**PROBLEM STATEMENT**
Although the records include pictures, print only the rest, exactly as written.

Dataset excerpts
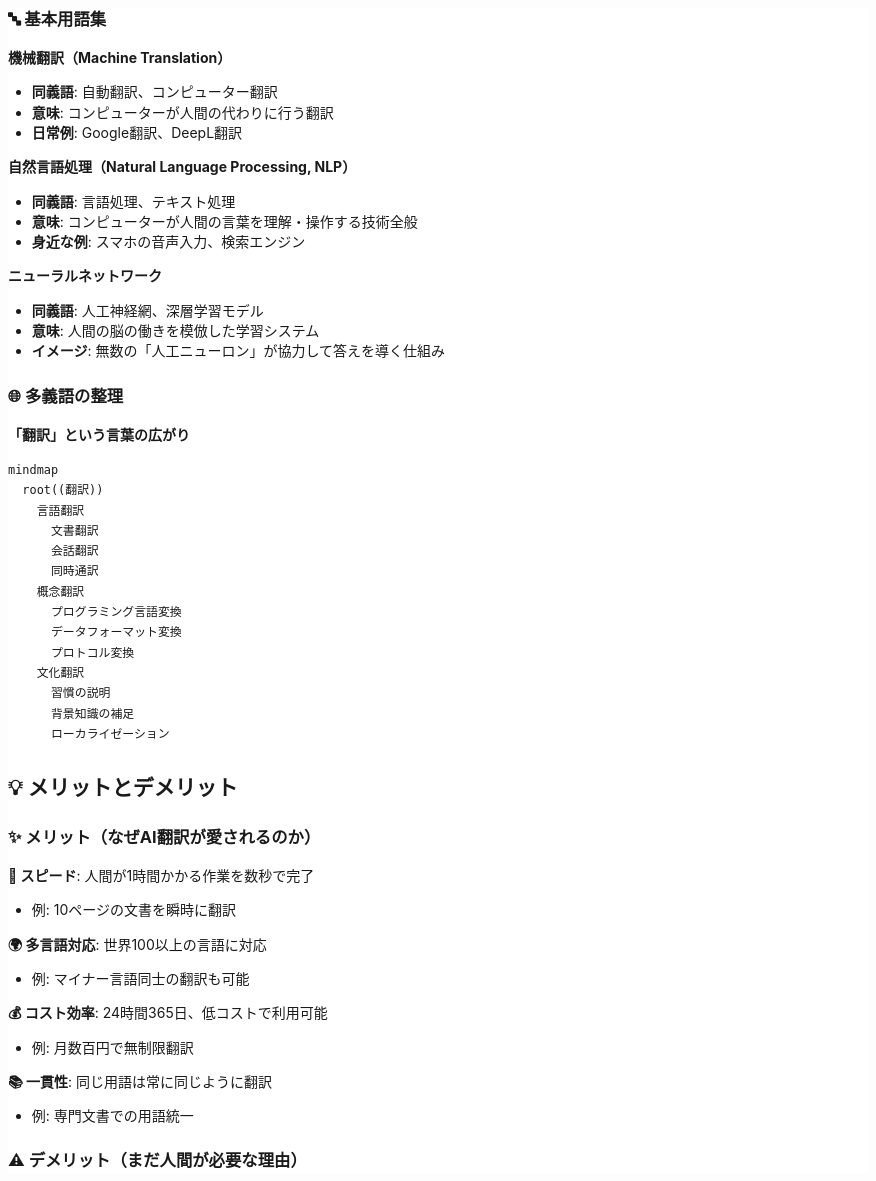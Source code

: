 ### 🔤 基本用語集

**機械翻訳（Machine Translation）**
- **同義語**: 自動翻訳、コンピューター翻訳
- **意味**: コンピューターが人間の代わりに行う翻訳
- **日常例**: Google翻訳、DeepL翻訳

**自然言語処理（Natural Language Processing, NLP）**
- **同義語**: 言語処理、テキスト処理
- **意味**: コンピューターが人間の言葉を理解・操作する技術全般
- **身近な例**: スマホの音声入力、検索エンジン

**ニューラルネットワーク**
- **同義語**: 人工神経網、深層学習モデル
- **意味**: 人間の脳の働きを模倣した学習システム
- **イメージ**: 無数の「人工ニューロン」が協力して答えを導く仕組み

### 🌐 多義語の整理

**「翻訳」という言葉の広がり**
```mermaid
mindmap
  root((翻訳))
    言語翻訳
      文書翻訳
      会話翻訳
      同時通訳
    概念翻訳
      プログラミング言語変換
      データフォーマット変換
      プロトコル変換
    文化翻訳
      習慣の説明
      背景知識の補足
      ローカライゼーション
```

## 💡 メリットとデメリット

### ✨ メリット（なぜAI翻訳が愛されるのか）

**🚀 スピード**: 人間が1時間かかる作業を数秒で完了
- 例: 10ページの文書を瞬時に翻訳

**🌍 多言語対応**: 世界100以上の言語に対応
- 例: マイナー言語同士の翻訳も可能

**💰 コスト効率**: 24時間365日、低コストで利用可能
- 例: 月数百円で無制限翻訳

**📚 一貫性**: 同じ用語は常に同じように翻訳
- 例: 専門文書での用語統一

### ⚠️ デメリット（まだ人間が必要な理由）
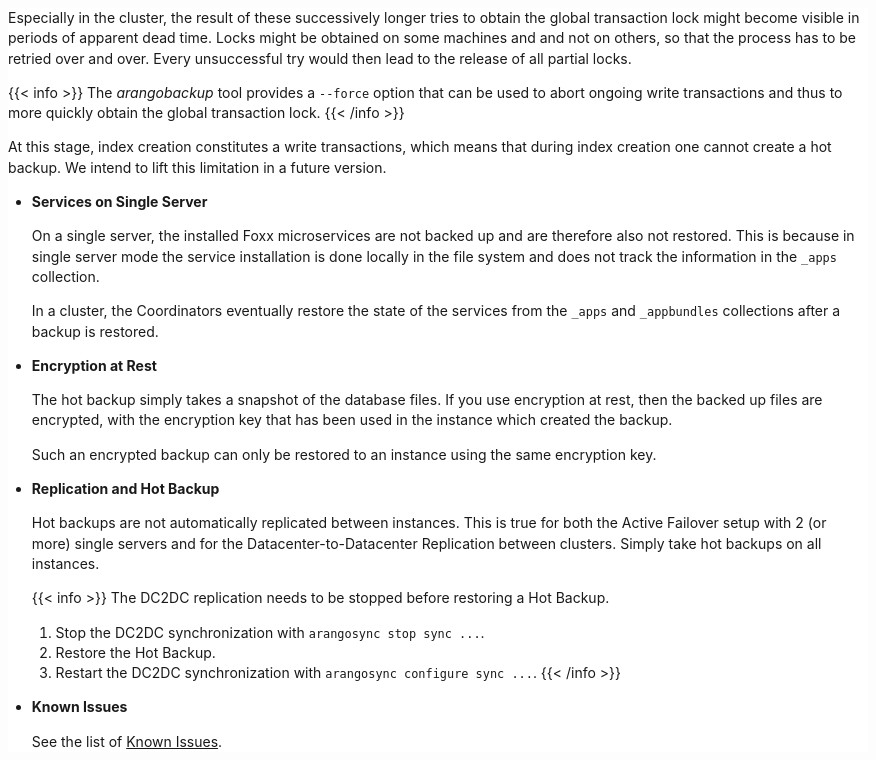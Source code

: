   Especially in the cluster, the result of these successively longer tries to
  obtain the global transaction lock might become visible in periods of apparent
  dead time. Locks might be obtained on some machines and and not on others, so
  that the process has to be retried over and over. Every unsuccessful try would
  then lead to the release of all partial locks.

  {{< info >}}
  The _arangobackup_ tool provides a `--force` option
  that can be used to abort ongoing write transactions and thus to more quickly
  obtain the global transaction lock.
  {{< /info >}}

  At this stage, index creation constitutes a write transactions, which means
  that during index creation one cannot create a hot backup. We intend to lift
  this limitation in a future version.
  
- **Services on Single Server**

  On a single server, the installed Foxx microservices are not backed up and are
  therefore also not restored. This is because in single server mode
  the service installation is done locally in the file system and does not
  track the information in the `_apps` collection.

  In a cluster, the Coordinators eventually restore the state of the
  services from the `_apps` and `_appbundles` collections after a backup is
  restored.

- **Encryption at Rest**

  The hot backup simply takes a snapshot of the database files.
  If you use encryption at rest, then the backed up files are
  encrypted, with the encryption key that has been used in the
  instance which created the backup.

  Such an encrypted backup can only be restored to an instance using the
  same encryption key.

- **Replication and Hot Backup**

  Hot backups are not automatically replicated between instances. This is
  true for both the Active Failover setup with 2 (or more) single servers
  and for the Datacenter-to-Datacenter Replication between clusters.
  Simply take hot backups on all instances.

  {{< info >}}
  The DC2DC replication needs to be stopped before restoring a Hot Backup.
  
  1. Stop the DC2DC synchronization with `arangosync stop sync ...`.
  2. Restore the Hot Backup.
  3. Restart the DC2DC synchronization with `arangosync configure sync ...`.
  {{< /info >}}

- **Known Issues**

  See the list of [Known Issues](../release-notes/version-3.10/known-issues-in-3-10.md#hot-backup).
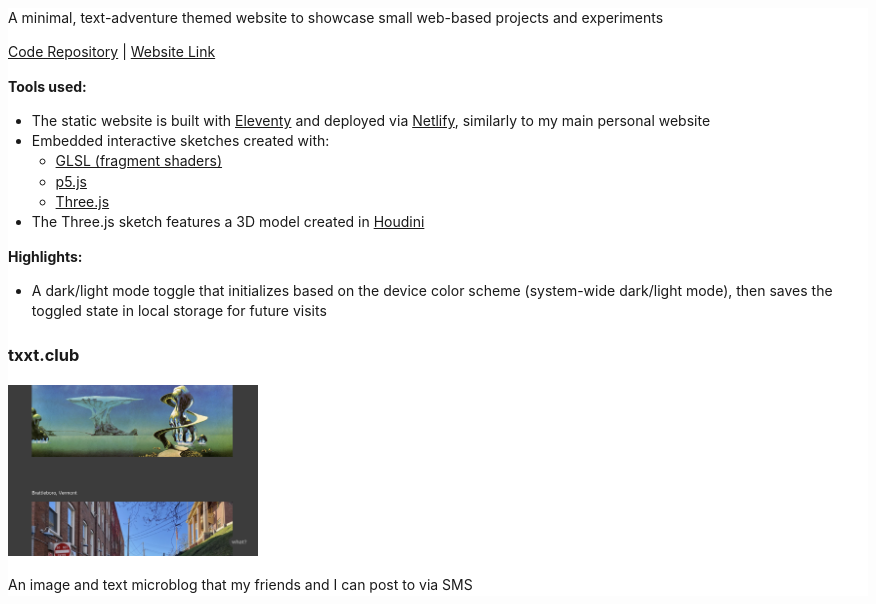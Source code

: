 A minimal, text-adventure themed website to showcase small web-based projects and experiments

[Code Repository](https://github.com/palomakop/lab) | [Website Link](https://lab.palomakop.tv)

**Tools used:**
- The static website is built with [Eleventy](https://11ty.dev) and deployed via [Netlify](https://www.netlify.com/), similarly to my main personal website
- Embedded interactive sketches created with:
  - [GLSL (fragment shaders)](https://www.khronos.org/opengl/wiki/Fragment_Shader)
  - [p5.js](https://p5js.org)
  - [Three.js](https://threejs.org/)
- The Three.js sketch features a 3D model created in [Houdini](https://www.sidefx.com/products/houdini/)

**Highlights:**
- A dark/light mode toggle that initializes based on the device color scheme (system-wide dark/light mode), then saves the toggled state in local storage for future visits

### txxt.club

<img src="images/txxt.jpg" alt="" width="250">

An image and text microblog that my friends and I can post to via SMS
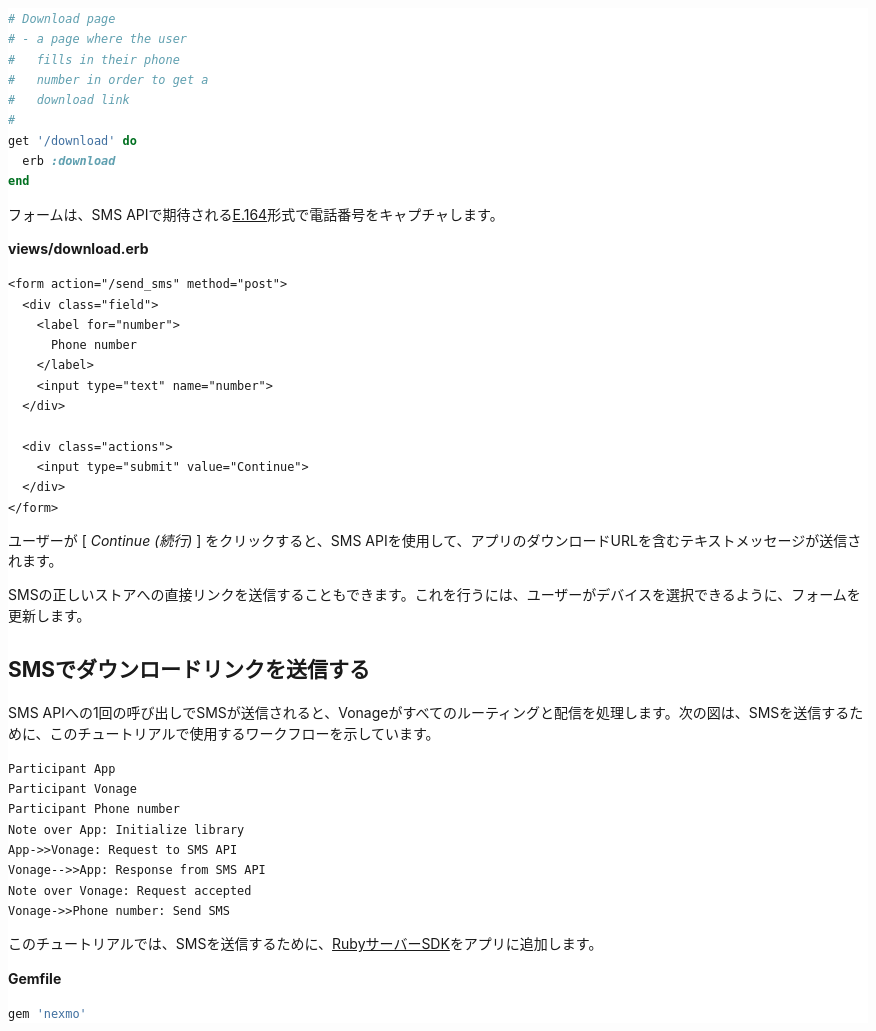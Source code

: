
 ```rb
# Download page
# - a page where the user
#   fills in their phone
#   number in order to get a
#   download link
#
get '/download' do
  erb :download
end
```

フォームは、SMS APIで期待される[E.164](https://en.wikipedia.org/wiki/E.164)形式で電話番号をキャプチャします。

**views/download.erb** 

```erb
<form action="/send_sms" method="post">
  <div class="field">
    <label for="number">
      Phone number
    </label>
    <input type="text" name="number">
  </div>

  <div class="actions">
    <input type="submit" value="Continue">
  </div>
</form>
```

ユーザーが [ *Continue (続行)* ] をクリックすると、SMS APIを使用して、アプリのダウンロードURLを含むテキストメッセージが送信されます。

SMSの正しいストアへの直接リンクを送信することもできます。これを行うには、ユーザーがデバイスを選択できるように、フォームを更新します。

SMSでダウンロードリンクを送信する
------------------

SMS APIへの1回の呼び出しでSMSが送信されると、Vonageがすべてのルーティングと配信を処理します。次の図は、SMSを送信するために、このチュートリアルで使用するワークフローを示しています。

```sequence_diagram
Participant App
Participant Vonage
Participant Phone number
Note over App: Initialize library
App->>Vonage: Request to SMS API
Vonage-->>App: Response from SMS API
Note over Vonage: Request accepted
Vonage->>Phone number: Send SMS
```

このチュートリアルでは、SMSを送信するために、[RubyサーバーSDK](https://github.com/Nexmo/nexmo-ruby)をアプリに追加します。

**Gemfile** 

```rb
gem 'nexmo'
```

**FINISHED TASK**
Source code

: ### 🔤 基本用語集

**機械翻訳（Machine Translation）**
- **同義語**: 自動翻訳、コンピューター翻訳
- **意味**: コンピューターが人間の代わりに行う翻訳
- **日常例**: Google翻訳、DeepL翻訳

**自然言語処理（Natural Language Processing, NLP）**
- **同義語**: 言語処理、テキスト処理
- **意味**: コンピューターが人間の言葉を理解・操作する技術全般
- **身近な例**: スマホの音声入力、検索エンジン

**ニューラルネットワーク**
- **同義語**: 人工神経網、深層学習モデル
- **意味**: 人間の脳の働きを模倣した学習システム
- **イメージ**: 無数の「人工ニューロン」が協力して答えを導く仕組み

### 🌐 多義語の整理

**「翻訳」という言葉の広がり**
```mermaid
mindmap
  root((翻訳))
    言語翻訳
      文書翻訳
      会話翻訳
      同時通訳
    概念翻訳
      プログラミング言語変換
      データフォーマット変換
      プロトコル変換
    文化翻訳
      習慣の説明
      背景知識の補足
      ローカライゼーション
```

## 💡 メリットとデメリット

### ✨ メリット（なぜAI翻訳が愛されるのか）

**🚀 スピード**: 人間が1時間かかる作業を数秒で完了
- 例: 10ページの文書を瞬時に翻訳

**🌍 多言語対応**: 世界100以上の言語に対応
- 例: マイナー言語同士の翻訳も可能

**💰 コスト効率**: 24時間365日、低コストで利用可能
- 例: 月数百円で無制限翻訳

**📚 一貫性**: 同じ用語は常に同じように翻訳
- 例: 専門文書での用語統一

### ⚠️ デメリット（まだ人間が必要な理由）
Source code

:   Especially in the cluster, the result of these successively longer tries to
  obtain the global transaction lock might become visible in periods of apparent
  dead time. Locks might be obtained on some machines and and not on others, so
  that the process has to be retried over and over. Every unsuccessful try would
  then lead to the release of all partial locks.

  {{< info >}}
  The _arangobackup_ tool provides a `--force` option
  that can be used to abort ongoing write transactions and thus to more quickly
  obtain the global transaction lock.
  {{< /info >}}

  At this stage, index creation constitutes a write transactions, which means
  that during index creation one cannot create a hot backup. We intend to lift
  this limitation in a future version.
  
- **Services on Single Server**

  On a single server, the installed Foxx microservices are not backed up and are
  therefore also not restored. This is because in single server mode
  the service installation is done locally in the file system and does not
  track the information in the `_apps` collection.

  In a cluster, the Coordinators eventually restore the state of the
  services from the `_apps` and `_appbundles` collections after a backup is
  restored.

- **Encryption at Rest**

  The hot backup simply takes a snapshot of the database files.
  If you use encryption at rest, then the backed up files are
  encrypted, with the encryption key that has been used in the
  instance which created the backup.

  Such an encrypted backup can only be restored to an instance using the
  same encryption key.

- **Replication and Hot Backup**

  Hot backups are not automatically replicated between instances. This is
  true for both the Active Failover setup with 2 (or more) single servers
  and for the Datacenter-to-Datacenter Replication between clusters.
  Simply take hot backups on all instances.

  {{< info >}}
  The DC2DC replication needs to be stopped before restoring a Hot Backup.
  
  1. Stop the DC2DC synchronization with `arangosync stop sync ...`.
  2. Restore the Hot Backup.
  3. Restart the DC2DC synchronization with `arangosync configure sync ...`.
  {{< /info >}}

- **Known Issues**

  See the list of [Known Issues](../release-notes/version-3.10/known-issues-in-3-10.md#hot-backup).
Source code

: A minimal, text-adventure themed website to showcase small web-based projects and experiments

[Code Repository](https://github.com/palomakop/lab) | [Website Link](https://lab.palomakop.tv)

**Tools used:**
- The static website is built with [Eleventy](https://11ty.dev) and deployed via [Netlify](https://www.netlify.com/), similarly to my main personal website
- Embedded interactive sketches created with:
  - [GLSL (fragment shaders)](https://www.khronos.org/opengl/wiki/Fragment_Shader)
  - [p5.js](https://p5js.org)
  - [Three.js](https://threejs.org/)
- The Three.js sketch features a 3D model created in [Houdini](https://www.sidefx.com/products/houdini/)

**Highlights:**
- A dark/light mode toggle that initializes based on the device color scheme (system-wide dark/light mode), then saves the toggled state in local storage for future visits

### txxt.club

<img src="images/txxt.jpg" alt="" width="250">

An image and text microblog that my friends and I can post to via SMS
Source code

:
 ```rb
# Download page
# - a page where the user
#   fills in their phone
#   number in order to get a
#   download link
#
get '/download' do
  erb :download
end
```

フォームは、SMS APIで期待される[E.164](https://en.wikipedia.org/wiki/E.164)形式で電話番号をキャプチャします。

**views/download.erb** 

```erb
<form action="/send_sms" method="post">
  <div class="field">
    <label for="number">
      Phone number
    </label>
    <input type="text" name="number">
  </div>

  <div class="actions">
    <input type="submit" value="Continue">
  </div>
</form>
```

ユーザーが [ *Continue (続行)* ] をクリックすると、SMS APIを使用して、アプリのダウンロードURLを含むテキストメッセージが送信されます。

SMSの正しいストアへの直接リンクを送信することもできます。これを行うには、ユーザーがデバイスを選択できるように、フォームを更新します。

SMSでダウンロードリンクを送信する
------------------

SMS APIへの1回の呼び出しでSMSが送信されると、Vonageがすべてのルーティングと配信を処理します。次の図は、SMSを送信するために、このチュートリアルで使用するワークフローを示しています。

```sequence_diagram
Participant App
Participant Vonage
Participant Phone number
Note over App: Initialize library
App->>Vonage: Request to SMS API
Vonage-->>App: Response from SMS API
Note over Vonage: Request accepted
Vonage->>Phone number: Send SMS
```

このチュートリアルでは、SMSを送信するために、[RubyサーバーSDK](https://github.com/Nexmo/nexmo-ruby)をアプリに追加します。

**Gemfile** 

```rb
gem 'nexmo'
```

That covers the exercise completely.